• Provided entries:
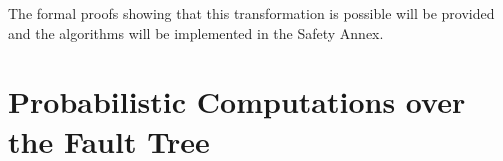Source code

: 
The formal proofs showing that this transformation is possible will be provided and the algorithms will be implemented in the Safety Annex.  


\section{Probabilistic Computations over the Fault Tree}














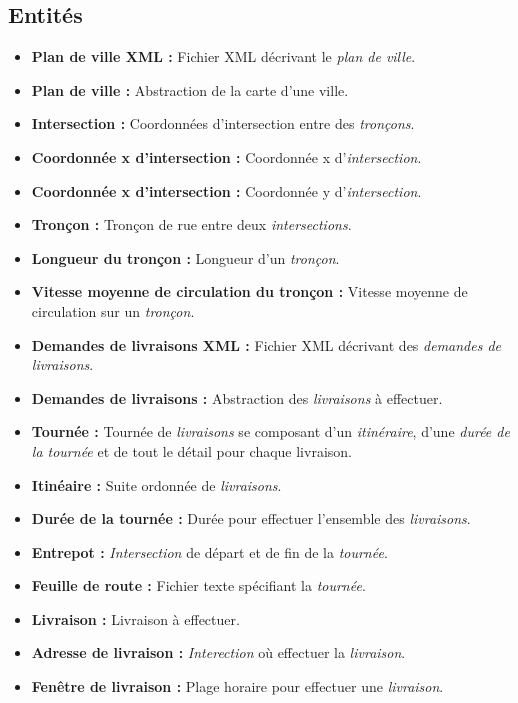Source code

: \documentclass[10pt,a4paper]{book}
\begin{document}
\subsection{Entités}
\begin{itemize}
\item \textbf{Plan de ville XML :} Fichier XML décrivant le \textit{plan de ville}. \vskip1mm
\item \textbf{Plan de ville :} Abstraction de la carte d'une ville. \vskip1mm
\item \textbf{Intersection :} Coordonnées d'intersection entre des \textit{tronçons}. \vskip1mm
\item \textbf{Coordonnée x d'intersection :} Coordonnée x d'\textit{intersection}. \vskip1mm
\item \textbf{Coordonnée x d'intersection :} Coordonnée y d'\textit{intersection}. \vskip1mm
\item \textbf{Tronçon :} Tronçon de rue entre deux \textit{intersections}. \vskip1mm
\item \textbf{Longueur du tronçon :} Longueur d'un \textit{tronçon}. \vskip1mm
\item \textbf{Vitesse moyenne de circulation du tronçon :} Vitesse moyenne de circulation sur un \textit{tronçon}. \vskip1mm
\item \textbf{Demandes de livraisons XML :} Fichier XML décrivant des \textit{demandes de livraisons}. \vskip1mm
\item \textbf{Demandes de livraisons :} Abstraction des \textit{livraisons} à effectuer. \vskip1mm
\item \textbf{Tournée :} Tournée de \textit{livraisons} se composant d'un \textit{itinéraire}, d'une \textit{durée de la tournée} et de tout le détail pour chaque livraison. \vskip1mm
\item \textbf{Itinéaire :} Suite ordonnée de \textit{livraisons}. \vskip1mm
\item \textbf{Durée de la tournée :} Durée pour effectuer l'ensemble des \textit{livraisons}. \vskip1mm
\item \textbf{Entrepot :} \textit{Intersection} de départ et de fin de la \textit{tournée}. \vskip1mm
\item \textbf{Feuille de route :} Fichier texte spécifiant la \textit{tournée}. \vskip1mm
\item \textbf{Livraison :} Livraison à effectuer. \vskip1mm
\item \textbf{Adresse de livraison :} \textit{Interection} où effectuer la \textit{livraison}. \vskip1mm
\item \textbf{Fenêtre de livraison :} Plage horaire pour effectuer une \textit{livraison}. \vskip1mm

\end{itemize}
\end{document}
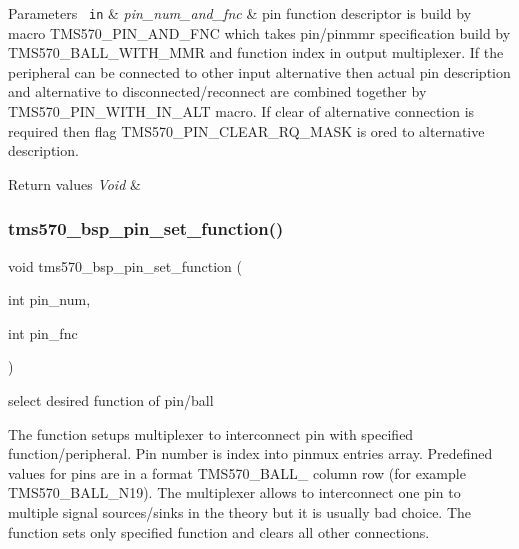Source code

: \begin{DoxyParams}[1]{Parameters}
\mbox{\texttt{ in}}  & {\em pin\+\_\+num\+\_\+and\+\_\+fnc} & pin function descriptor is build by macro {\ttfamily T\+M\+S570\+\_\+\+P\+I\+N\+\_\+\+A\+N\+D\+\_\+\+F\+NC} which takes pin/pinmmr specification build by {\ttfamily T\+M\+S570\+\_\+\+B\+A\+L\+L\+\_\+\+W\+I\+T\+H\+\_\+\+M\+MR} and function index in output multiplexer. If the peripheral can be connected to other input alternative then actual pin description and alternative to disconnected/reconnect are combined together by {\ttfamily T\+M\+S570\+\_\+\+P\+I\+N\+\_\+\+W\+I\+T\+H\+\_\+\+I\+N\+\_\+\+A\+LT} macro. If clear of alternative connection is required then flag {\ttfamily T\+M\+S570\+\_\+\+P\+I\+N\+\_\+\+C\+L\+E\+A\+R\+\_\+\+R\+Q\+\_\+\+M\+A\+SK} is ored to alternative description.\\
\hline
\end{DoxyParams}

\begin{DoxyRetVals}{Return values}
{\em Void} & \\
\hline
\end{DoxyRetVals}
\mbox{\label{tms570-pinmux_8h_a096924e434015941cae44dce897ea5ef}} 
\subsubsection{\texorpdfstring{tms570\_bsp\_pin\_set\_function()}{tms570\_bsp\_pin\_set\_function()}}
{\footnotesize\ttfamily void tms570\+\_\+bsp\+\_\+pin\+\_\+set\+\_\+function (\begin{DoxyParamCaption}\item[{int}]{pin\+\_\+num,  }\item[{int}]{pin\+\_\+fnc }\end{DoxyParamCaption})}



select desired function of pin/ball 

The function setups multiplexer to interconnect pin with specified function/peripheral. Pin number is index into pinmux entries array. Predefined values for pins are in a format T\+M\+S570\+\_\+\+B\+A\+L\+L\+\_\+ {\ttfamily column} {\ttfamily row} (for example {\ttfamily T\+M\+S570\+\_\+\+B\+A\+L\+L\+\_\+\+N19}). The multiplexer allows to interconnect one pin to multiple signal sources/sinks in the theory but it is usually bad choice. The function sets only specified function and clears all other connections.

• Exercise:
Please transcribe every record above exactly as written, leaving out the pictures.

• Solution:
Source code

: 
The formal proofs showing that this transformation is possible will be provided and the algorithms will be implemented in the Safety Annex.  


\section{Probabilistic Computations over the Fault Tree}














Source code

: \documentclass[10pt,a4paper]{book}
\begin{document}
\subsection{Entités}
\begin{itemize}
\item \textbf{Plan de ville XML :} Fichier XML décrivant le \textit{plan de ville}. \vskip1mm
\item \textbf{Plan de ville :} Abstraction de la carte d'une ville. \vskip1mm
\item \textbf{Intersection :} Coordonnées d'intersection entre des \textit{tronçons}. \vskip1mm
\item \textbf{Coordonnée x d'intersection :} Coordonnée x d'\textit{intersection}. \vskip1mm
\item \textbf{Coordonnée x d'intersection :} Coordonnée y d'\textit{intersection}. \vskip1mm
\item \textbf{Tronçon :} Tronçon de rue entre deux \textit{intersections}. \vskip1mm
\item \textbf{Longueur du tronçon :} Longueur d'un \textit{tronçon}. \vskip1mm
\item \textbf{Vitesse moyenne de circulation du tronçon :} Vitesse moyenne de circulation sur un \textit{tronçon}. \vskip1mm
\item \textbf{Demandes de livraisons XML :} Fichier XML décrivant des \textit{demandes de livraisons}. \vskip1mm
\item \textbf{Demandes de livraisons :} Abstraction des \textit{livraisons} à effectuer. \vskip1mm
\item \textbf{Tournée :} Tournée de \textit{livraisons} se composant d'un \textit{itinéraire}, d'une \textit{durée de la tournée} et de tout le détail pour chaque livraison. \vskip1mm
\item \textbf{Itinéaire :} Suite ordonnée de \textit{livraisons}. \vskip1mm
\item \textbf{Durée de la tournée :} Durée pour effectuer l'ensemble des \textit{livraisons}. \vskip1mm
\item \textbf{Entrepot :} \textit{Intersection} de départ et de fin de la \textit{tournée}. \vskip1mm
\item \textbf{Feuille de route :} Fichier texte spécifiant la \textit{tournée}. \vskip1mm
\item \textbf{Livraison :} Livraison à effectuer. \vskip1mm
\item \textbf{Adresse de livraison :} \textit{Interection} où effectuer la \textit{livraison}. \vskip1mm
\item \textbf{Fenêtre de livraison :} Plage horaire pour effectuer une \textit{livraison}. \vskip1mm

\end{itemize}
\end{document}
Source code

: \begin{DoxyParams}[1]{Parameters}
\mbox{\texttt{ in}}  & {\em pin\+\_\+num\+\_\+and\+\_\+fnc} & pin function descriptor is build by macro {\ttfamily T\+M\+S570\+\_\+\+P\+I\+N\+\_\+\+A\+N\+D\+\_\+\+F\+NC} which takes pin/pinmmr specification build by {\ttfamily T\+M\+S570\+\_\+\+B\+A\+L\+L\+\_\+\+W\+I\+T\+H\+\_\+\+M\+MR} and function index in output multiplexer. If the peripheral can be connected to other input alternative then actual pin description and alternative to disconnected/reconnect are combined together by {\ttfamily T\+M\+S570\+\_\+\+P\+I\+N\+\_\+\+W\+I\+T\+H\+\_\+\+I\+N\+\_\+\+A\+LT} macro. If clear of alternative connection is required then flag {\ttfamily T\+M\+S570\+\_\+\+P\+I\+N\+\_\+\+C\+L\+E\+A\+R\+\_\+\+R\+Q\+\_\+\+M\+A\+SK} is ored to alternative description.\\
\hline
\end{DoxyParams}

\begin{DoxyRetVals}{Return values}
{\em Void} & \\
\hline
\end{DoxyRetVals}
\mbox{\label{tms570-pinmux_8h_a096924e434015941cae44dce897ea5ef}} 
\subsubsection{\texorpdfstring{tms570\_bsp\_pin\_set\_function()}{tms570\_bsp\_pin\_set\_function()}}
{\footnotesize\ttfamily void tms570\+\_\+bsp\+\_\+pin\+\_\+set\+\_\+function (\begin{DoxyParamCaption}\item[{int}]{pin\+\_\+num,  }\item[{int}]{pin\+\_\+fnc }\end{DoxyParamCaption})}



select desired function of pin/ball 

The function setups multiplexer to interconnect pin with specified function/peripheral. Pin number is index into pinmux entries array. Predefined values for pins are in a format T\+M\+S570\+\_\+\+B\+A\+L\+L\+\_\+ {\ttfamily column} {\ttfamily row} (for example {\ttfamily T\+M\+S570\+\_\+\+B\+A\+L\+L\+\_\+\+N19}). The multiplexer allows to interconnect one pin to multiple signal sources/sinks in the theory but it is usually bad choice. The function sets only specified function and clears all other connections.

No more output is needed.